Problem description: Write all of the entries out again exactly.

START Supplied information

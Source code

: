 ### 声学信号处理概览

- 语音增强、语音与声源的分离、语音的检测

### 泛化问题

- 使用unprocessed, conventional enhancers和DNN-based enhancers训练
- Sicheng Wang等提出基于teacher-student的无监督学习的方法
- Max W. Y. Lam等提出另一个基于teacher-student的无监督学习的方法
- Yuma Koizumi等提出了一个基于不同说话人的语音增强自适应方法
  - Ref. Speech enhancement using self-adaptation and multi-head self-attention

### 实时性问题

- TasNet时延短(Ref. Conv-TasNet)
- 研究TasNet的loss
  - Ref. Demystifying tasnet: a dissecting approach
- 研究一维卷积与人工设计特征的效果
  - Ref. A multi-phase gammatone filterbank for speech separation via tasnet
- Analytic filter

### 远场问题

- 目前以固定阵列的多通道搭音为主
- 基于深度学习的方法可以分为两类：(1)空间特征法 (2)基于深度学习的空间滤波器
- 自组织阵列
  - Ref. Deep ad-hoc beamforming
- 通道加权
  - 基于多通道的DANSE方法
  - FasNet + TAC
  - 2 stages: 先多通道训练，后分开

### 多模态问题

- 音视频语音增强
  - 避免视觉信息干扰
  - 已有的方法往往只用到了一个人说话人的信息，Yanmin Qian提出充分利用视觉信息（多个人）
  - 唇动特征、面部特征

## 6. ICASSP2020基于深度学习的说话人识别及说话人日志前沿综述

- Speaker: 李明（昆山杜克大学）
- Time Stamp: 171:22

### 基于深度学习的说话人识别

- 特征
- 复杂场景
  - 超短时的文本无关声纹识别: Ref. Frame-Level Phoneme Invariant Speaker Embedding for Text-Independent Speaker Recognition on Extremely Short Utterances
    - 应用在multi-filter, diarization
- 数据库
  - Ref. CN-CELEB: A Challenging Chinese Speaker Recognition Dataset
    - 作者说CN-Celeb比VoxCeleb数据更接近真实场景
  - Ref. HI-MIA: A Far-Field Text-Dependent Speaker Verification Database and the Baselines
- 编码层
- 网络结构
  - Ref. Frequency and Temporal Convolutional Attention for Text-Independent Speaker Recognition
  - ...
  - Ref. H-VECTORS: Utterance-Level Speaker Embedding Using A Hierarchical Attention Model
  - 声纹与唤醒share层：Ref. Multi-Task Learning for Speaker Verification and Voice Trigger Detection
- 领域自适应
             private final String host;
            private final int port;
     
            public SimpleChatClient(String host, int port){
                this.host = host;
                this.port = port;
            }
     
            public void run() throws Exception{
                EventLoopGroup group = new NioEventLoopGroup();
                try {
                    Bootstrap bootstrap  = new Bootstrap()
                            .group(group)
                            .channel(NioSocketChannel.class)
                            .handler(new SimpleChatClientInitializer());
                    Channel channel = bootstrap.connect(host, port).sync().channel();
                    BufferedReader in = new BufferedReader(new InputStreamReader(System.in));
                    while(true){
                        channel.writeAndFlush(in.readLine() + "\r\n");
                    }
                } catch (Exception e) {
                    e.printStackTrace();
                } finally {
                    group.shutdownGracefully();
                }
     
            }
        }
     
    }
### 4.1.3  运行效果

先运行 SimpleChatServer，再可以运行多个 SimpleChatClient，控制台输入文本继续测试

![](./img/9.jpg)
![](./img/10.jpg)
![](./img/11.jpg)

END Supplied information

Task result:
Source code

: ### 声学信号处理概览

- 语音增强、语音与声源的分离、语音的检测

### 泛化问题

- 使用unprocessed, conventional enhancers和DNN-based enhancers训练
- Sicheng Wang等提出基于teacher-student的无监督学习的方法
- Max W. Y. Lam等提出另一个基于teacher-student的无监督学习的方法
- Yuma Koizumi等提出了一个基于不同说话人的语音增强自适应方法
  - Ref. Speech enhancement using self-adaptation and multi-head self-attention

### 实时性问题

- TasNet时延短(Ref. Conv-TasNet)
- 研究TasNet的loss
  - Ref. Demystifying tasnet: a dissecting approach
- 研究一维卷积与人工设计特征的效果
  - Ref. A multi-phase gammatone filterbank for speech separation via tasnet
- Analytic filter

### 远场问题

- 目前以固定阵列的多通道搭音为主
- 基于深度学习的方法可以分为两类：(1)空间特征法 (2)基于深度学习的空间滤波器
- 自组织阵列
  - Ref. Deep ad-hoc beamforming
- 通道加权
  - 基于多通道的DANSE方法
  - FasNet + TAC
  - 2 stages: 先多通道训练，后分开

### 多模态问题

- 音视频语音增强
  - 避免视觉信息干扰
  - 已有的方法往往只用到了一个人说话人的信息，Yanmin Qian提出充分利用视觉信息（多个人）
  - 唇动特征、面部特征

## 6. ICASSP2020基于深度学习的说话人识别及说话人日志前沿综述

- Speaker: 李明（昆山杜克大学）
- Time Stamp: 171:22

### 基于深度学习的说话人识别

- 特征
- 复杂场景
  - 超短时的文本无关声纹识别: Ref. Frame-Level Phoneme Invariant Speaker Embedding for Text-Independent Speaker Recognition on Extremely Short Utterances
    - 应用在multi-filter, diarization
- 数据库
  - Ref. CN-CELEB: A Challenging Chinese Speaker Recognition Dataset
    - 作者说CN-Celeb比VoxCeleb数据更接近真实场景
  - Ref. HI-MIA: A Far-Field Text-Dependent Speaker Verification Database and the Baselines
- 编码层
- 网络结构
  - Ref. Frequency and Temporal Convolutional Attention for Text-Independent Speaker Recognition
  - ...
  - Ref. H-VECTORS: Utterance-Level Speaker Embedding Using A Hierarchical Attention Model
  - 声纹与唤醒share层：Ref. Multi-Task Learning for Speaker Verification and Voice Trigger Detection
- 领域自适应
             private final String host;
            private final int port;
     
            public SimpleChatClient(String host, int port){
                this.host = host;
                this.port = port;
            }
     
            public void run() throws Exception{
                EventLoopGroup group = new NioEventLoopGroup();
                try {
                    Bootstrap bootstrap  = new Bootstrap()
                            .group(group)
                            .channel(NioSocketChannel.class)
                            .handler(new SimpleChatClientInitializer());
                    Channel channel = bootstrap.connect(host, port).sync().channel();
                    BufferedReader in = new BufferedReader(new InputStreamReader(System.in));
                    while(true){
                        channel.writeAndFlush(in.readLine() + "\r\n");
                    }
                } catch (Exception e) {
                    e.printStackTrace();
                } finally {
                    group.shutdownGracefully();
                }
     
            }
        }
     
    }
### 4.1.3  运行效果

先运行 SimpleChatServer，再可以运行多个 SimpleChatClient，控制台输入文本继续测试

![](./img/9.jpg)
![](./img/10.jpg)
![](./img/11.jpg)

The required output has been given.